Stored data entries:
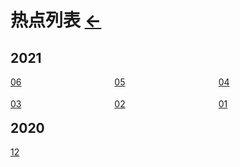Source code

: # 热点列表  [←](../../index.md)

## 2021

  <div style="left:60%;">
  
  <div style="position：relative;float:left;width:33%;height:35px;"><a href="https://ambroseren.github.io/test/Data/hot/2021/#06">06</a></div>    
  
  <div style="position：relative;float:left;width:33%;height:35px;"><a href="https://ambroseren.github.io/test/Data/hot/2021/#05">05</a></div>

  <div style="position：relative;float:left;width:33%;height:35px;"><a href="https://ambroseren.github.io/test/Data/hot/2021/#04">04</a></div>

  </div>  

  <div style="left:60%;">

  <div style="position：relative;float:left;width:33%;height:35px;"><a href="https://ambroseren.github.io/test/Data/hot/2021/#03">03</a></div>

  <div style="position：relative;float:left;width:33%;height:35px;"><a href="https://ambroseren.github.io/test/Data/hot/2021/#02">02</a></div>
  
  <div style="position：relative;float:left;width:33%;height:35px;"><a href="https://ambroseren.github.io/test/Data/hot/2021/#01">01</a></div>  

  </div>

## 2020

[12](2020/index.md#12)

[]()

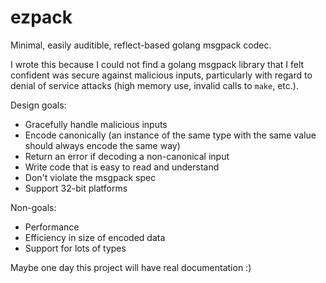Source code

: # ezpack

Minimal, easily auditible, reflect-based golang msgpack codec.

I wrote this because I could not find a golang msgpack library that I felt confident was secure against malicious inputs, particularly with regard to denial of service attacks (high memory use, invalid calls to `make`, etc.).

Design goals:
- Gracefully handle malicious inputs
- Encode canonically (an instance of the same type with the same value should always encode the same way)
- Return an error if decoding a non-canonical input
- Write code that is easy to read and understand
- Don't violate the msgpack spec
- Support 32-bit platforms

Non-goals:
- Performance
- Efficiency in size of encoded data
- Support for lots of types

Maybe one day this project will have real documentation :)
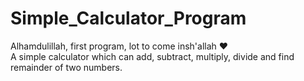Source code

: # Simple_Calculator_Program
Alhamdulillah, first program, lot to come insh'allah ❤
<br>
A simple calculator which can add, subtract, multiply, divide and find remainder of two numbers.

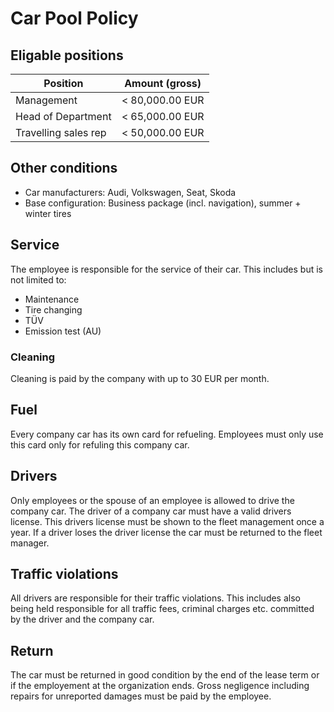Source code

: # Car Pool Policy

## Eligable positions

| Position             | Amount (gross)    |
| -------------------- | ----------------- |
| Management           | < 80,000.00 EUR   |
| Head of Department   | < 65,000.00 EUR   |
| Travelling sales rep | < 50,000.00 EUR   |

## Other conditions

* Car manufacturers: Audi, Volkswagen, Seat, Skoda
* Base configuration: Business package (incl. navigation), summer + winter tires

## Service

The employee is responsible for the service of their car. This includes but is not limited to:

* Maintenance
* Tire changing
* TÜV
* Emission test (AU)

### Cleaning

Cleaning is paid by the company with up to 30 EUR per month.

## Fuel

Every company car has its own card for refueling. Employees must only use this card only for refuling this company car.

## Drivers

Only employees or the spouse of an employee is allowed to drive the company car. The driver of a company car must have a valid drivers license. This drivers license must be shown to the fleet management once a year. If a driver loses the driver license the car must be returned to the fleet manager.

## Traffic violations

All drivers are responsible for their traffic violations. This includes also being held responsible for all traffic fees, criminal charges etc. committed by the driver and the company car.

## Return

The car must be returned in good condition by the end of the lease term or if the employement at the organization ends. Gross negligence including repairs for unreported damages must be paid by the employee.

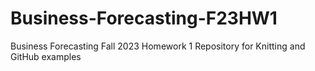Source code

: # Business-Forecasting-F23HW1
Business Forecasting Fall 2023 Homework 1
Repository for Knitting and GitHub examples

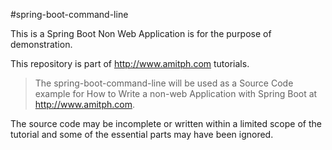 #spring-boot-command-line

This is a Spring Boot Non Web Application is for the purpose of demonstration.

This repository is part of http://www.amitph.com tutorials.
> The spring-boot-command-line will be used as a Source Code example for How to Write a non-web Application with Spring Boot at http://www.amitph.com.

The source code may be incomplete or written within a limited scope of the tutorial and some of the essential parts may have been ignored.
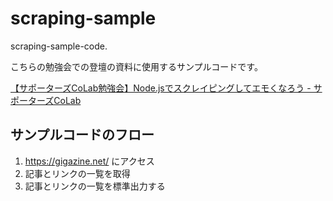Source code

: # scraping-sample
scraping-sample-code.

こちらの勉強会での登壇の資料に使用するサンプルコードです。

[【サポーターズCoLab勉強会】Node.jsでスクレイピングしてエモくなろう - サポーターズCoLab](https://supporterzcolab.com/event/587/)

## サンプルコードのフロー
1. https://gigazine.net/ にアクセス
2. 記事とリンクの一覧を取得
3. 記事とリンクの一覧を標準出力する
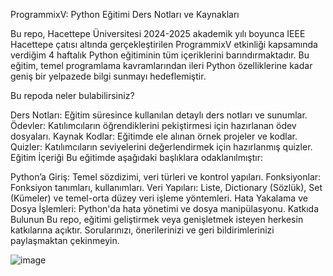 ProgrammixV: Python Eğitimi Ders Notları ve Kaynakları

Bu repo, Hacettepe Üniversitesi 2024-2025 akademik yılı boyunca IEEE Hacettepe çatısı altında gerçekleştirilen ProgrammixV etkinliği kapsamında verdiğim 4 haftalık Python eğitiminin tüm içeriklerini barındırmaktadır. Bu eğitim, temel programlama kavramlarından ileri Python özelliklerine kadar geniş bir yelpazede bilgi sunmayı hedeflemiştir.

Bu repoda neler bulabilirsiniz?

Ders Notları: Eğitim süresince kullanılan detaylı ders notları ve sunumlar.
Ödevler: Katılımcıların öğrendiklerini pekiştirmesi için hazırlanan ödev dosyaları.
Kaynak Kodlar: Eğitimde ele alınan örnek projeler ve kodlar.
Quizler: Katılımcıların seviyelerini değerlendirmek için hazırlanmış quizler.
Eğitim İçeriği
Bu eğitimde aşağıdaki başlıklara odaklanılmıştır:

Python’a Giriş: Temel sözdizimi, veri türleri ve kontrol yapıları.
Fonksiyonlar: Fonksiyon tanımları, kullanımları.
Veri Yapıları: Liste, Dictionary (Sözlük), Set (Kümeler) ve temel-orta düzey veri işleme yöntemleri.
Hata Yakalama ve Dosya İşlemleri: Python'da hata yönetimi ve dosya manipülasyonu.
Katkıda Bulunun
Bu repo, eğitimi geliştirmek veya genişletmek isteyen herkesin katkılarına açıktır. Sorularınızı, önerilerinizi ve geri bildirimlerinizi paylaşmaktan çekinmeyin.

![image](https://github.com/user-attachments/assets/5be9c187-51a6-463b-aaab-7c95ae8a67c3)

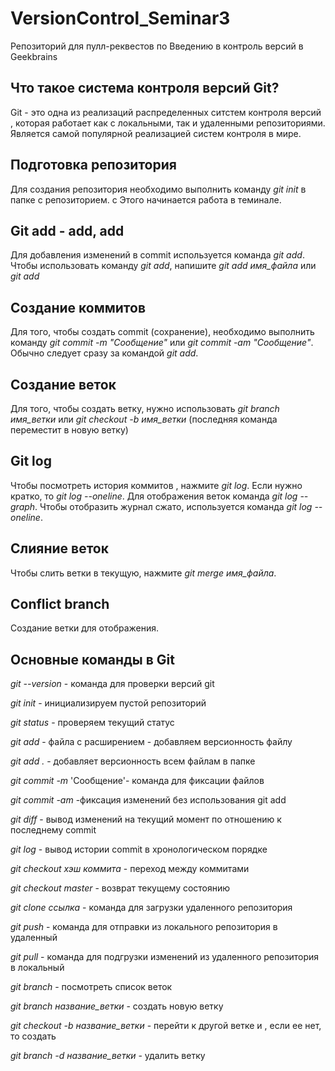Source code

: # VersionControl_Seminar3

Репозиторий для пулл-реквестов по Введению в контроль версий в Geekbrains

## Что такое система контроля версий Git?

Git - это одна из реализаций распределенных ситстем контроля версий , которая работает как  с локальными, так и удаленными репозиториями. Является самой популярной реализацией систем контроля в мире. 

## Подготовка репозитория

Для создания репозитория необходимо выполнить команду *git init* в папке с репозиторием. с Этого начинается работа в теминале.

## Git add - add, add

Для добавления изменений в  commit используется команда *git add*. Чтобы использовать команду  *git add*,  напишите *git add имя_файла* или *git add*

## Создание коммитов

Для того, чтобы создать commit (сохранение), необходимо выполнить команду *git commit -m "Сообщение"* или *git commit -am "Сообщение"*. Обычно следует сразу за командой *git add*.

## Создание веток

Для того, чтобы создать ветку, нужно использовать *git branch имя_ветки* или *git checkout -b имя_ветки* (последняя команда переместит в новую ветку)

## Git log

Чтобы посмотреть история коммитов , нажмите *git log*. Если нужно кратко, то *git log  --oneline*. Для отображения веток команда *git log --graph*. Чтобы отобразить журнал сжато, используется команда *git log --oneline*.

## Слияние веток

Чтобы слить ветки в текущую, нажмите *git merge имя_файла*.

## Conflict branch

Создание ветки для отображения.

## Основные команды в Git

*git --version* - команда для проверки версий git

*git init* - инициализируем пустой репозиторий

*git status* - проверяем текущий статус

*git add*  - файла с расширением - добавляем версионность файлу

*git add .* - добавляет версионность всем файлам в папке

*git commit -m* 'Сообщение'- команда для фиксации файлов

*git commit -am* -фиксация изменений без использования git add

*git diff* - вывод изменений на текущий момент по отношению к последнему commit

*git log* - вывод истории commit  в хронологическом порядке

*git checkout хэш коммита* - переход между коммитами

*git checkout master* - возврат текущему состоянию

*git clone ссылка* - команда для загрузки удаленного репозитория

*git push*  - команда для отправки из локального репозитория в удаленный

*git pull* - команда для подгрузки изменений из удаленного репозитория в локальный

*git branch* - посмотреть список веток

*git branch название_ветки* - создать новую ветку

*git checkout -b название_ветки* - перейти к другой ветке и , если ее нет, то создать

*git branch -d название_ветки* - удалить ветку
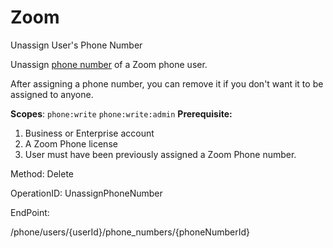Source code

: #     Zoom


Unassign User's Phone Number

Unassign [phone number](https://support.zoom.us/hc/en-us/articles/360020808292-Managing-Phone-Numbers#h_38ba8b01-26e3-4b1b-a9b5-0717c00a7ca6) of a Zoom phone user. 

After assigning a phone number, you can remove it if you don't want it to be assigned to anyone.

**Scopes**: `phone:write` `phone:write:admin` 
**Prerequisite:** 
1. Business or Enterprise account
2. A Zoom Phone license
3. User must have been previously assigned a Zoom Phone number.

Method: Delete

OperationID: UnassignPhoneNumber

EndPoint:

/phone/users/{userId}/phone_numbers/{phoneNumberId}
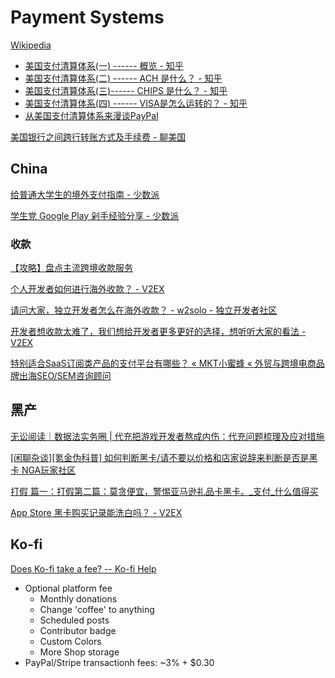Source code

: # Payment Systems
[Wikipedia](https://en.wikipedia.org/wiki/Payment_system)

- [美国支付清算体系(一) ------ 概览 - 知乎](https://zhuanlan.zhihu.com/p/245542926)
- [美国支付清算体系(二) ------ ACH 是什么？ - 知乎](https://zhuanlan.zhihu.com/p/267139374)
- [美国支付清算体系(三)------ CHIPS 是什么？ - 知乎](https://zhuanlan.zhihu.com/p/267298844)
- [美国支付清算体系(四) ------ VISA是怎么运转的？ - 知乎](https://zhuanlan.zhihu.com/p/267752005)
- [从美国支付清算体系来漫谈PayPal](https://www.baijing.cn/article/30260)

[美国银行之间跨行转账方式及手续费 - 聊美国](https://www.liaomeiguo.com/20190127-1/)

## China
[给普通大学生的境外支付指南 - 少数派](https://sspai.com/post/38960)

[学生党 Google Play 剁手经验分享 - 少数派](https://sspai.com/post/45933)

### 收款
[【攻略】盘点主流跨境收款服务](https://jiangxin.info/1201/cross-border-payment-method-strategy/)

[个人开发者如何进行海外收款？ - V2EX](https://www.v2ex.com/t/801035)

[请问大家，独立开发者怎么在海外收款？ - w2solo - 独立开发者社区](https://w2solo.com/topics/2941)

[开发者想收款太难了，我们想给开发者更多更好的选择，想听听大家的看法 - V2EX](https://www.v2ex.com/t/129714)

[特别适合SaaS订阅类产品的支付平台有哪些？ « MKT小蜜蜂 « 外贸与跨境电商品牌出海SEO/SEM咨询顾问](https://mktbee.com/251.html)

## 黑产
[无讼阅读｜数据法实务圈 | 代充把游戏开发者熬成内伤：代充问题梳理及应对措施](https://victory.itslaw.com/victory/api/v1/articles/article/d1bac013-6b44-4a1c-9531-bc3dfb287577?downloadLink=2)

[\[闲聊杂谈\]\[氪金伪科普\] 如何判断黑卡/请不要以价格和店家说辞来判断是否是黑卡 NGA玩家社区](https://ngabbs.com/read.php?tid=28625465&rand=929)

[打假 篇一：打假第二篇：莫贪便宜，警惕亚马逊礼品卡黑卡。\_支付\_什么值得买](https://post.smzdm.com/p/a5k606l7/)

[App Store 黑卡购买记录能洗白吗？ - V2EX](https://us.v2ex.com/t/252990)

## Ko-fi
[Does Ko-fi take a fee? -- Ko-fi Help](https://help.ko-fi.com/hc/en-us/articles/360002506494-Does-Ko-fi-take-a-fee)
- Optional platform fee
  - Monthly donations
  - Change 'coffee' to anything
  - Scheduled posts
  - Contributor badge
  - Custom Colors
  - More Shop storage
- PayPal/Stripe transactionh fees: ~3% + $0.30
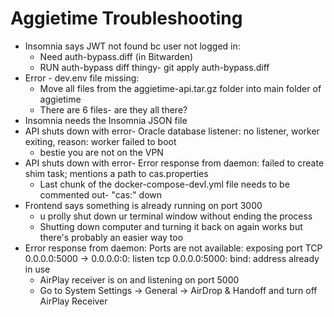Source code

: # Aggietime Troubleshooting
* Insomnia says JWT not found bc user not logged in:
    * Need auth-bypass.diff (in Bitwarden)
    * RUN auth-bypass diff thingy- git apply auth-bypass.diff
* Error - dev.env file missing:
    * Move all files from the aggietime-api.tar.gz folder into main folder of aggietime
    * There are 6 files- are they all there?
* Insomnia needs the Insomnia JSON file
* API shuts down with error- Oracle database listener: no listener, worker exiting, reason: worker failed to boot
    * bestie you are not on the VPN
* API shuts down with error- Error response from daemon: failed to create shim task; mentions a path to cas.properties
    * Last chunk of the docker-compose-devl.yml file needs to be commented out- "cas:" down
* Frontend says something is already running on port 3000
    * u prolly shut down ur terminal window without ending the process
    * Shutting down computer and turning it back on again works but there's probably an easier way too
* Error response from daemon: Ports are not available: exposing port TCP 0.0.0.0:5000 -> 0.0.0.0:0: listen tcp 0.0.0.0:5000: bind: address already in use
    * AirPlay receiver is on and listening on port 5000
    * Go to System Settings -> General -> AirDrop & Handoff and turn off AirPlay Receiver


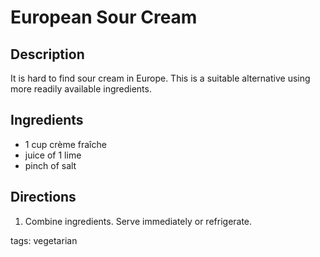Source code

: European Sour Cream
===================

## Description

It is hard to find sour cream in Europe. This is a suitable alternative using more readily available ingredients.

## Ingredients

* 1 cup crème fraîche
* juice of 1 lime
* pinch of salt

## Directions

1. Combine ingredients. Serve immediately or refrigerate.

tags: vegetarian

WHAT YOU NEED TO DO | Show the lines above that have the word "посмотреть".

RESULT FOR THIS TASK |
Чтобы посмотреть история коммитов , нажмите *git log*. Если нужно кратко, то *git log  --oneline*. Для отображения веток команда *git log --graph*. Чтобы отобразить журнал сжато, используется команда *git log --oneline*.
*git branch* - посмотреть список веток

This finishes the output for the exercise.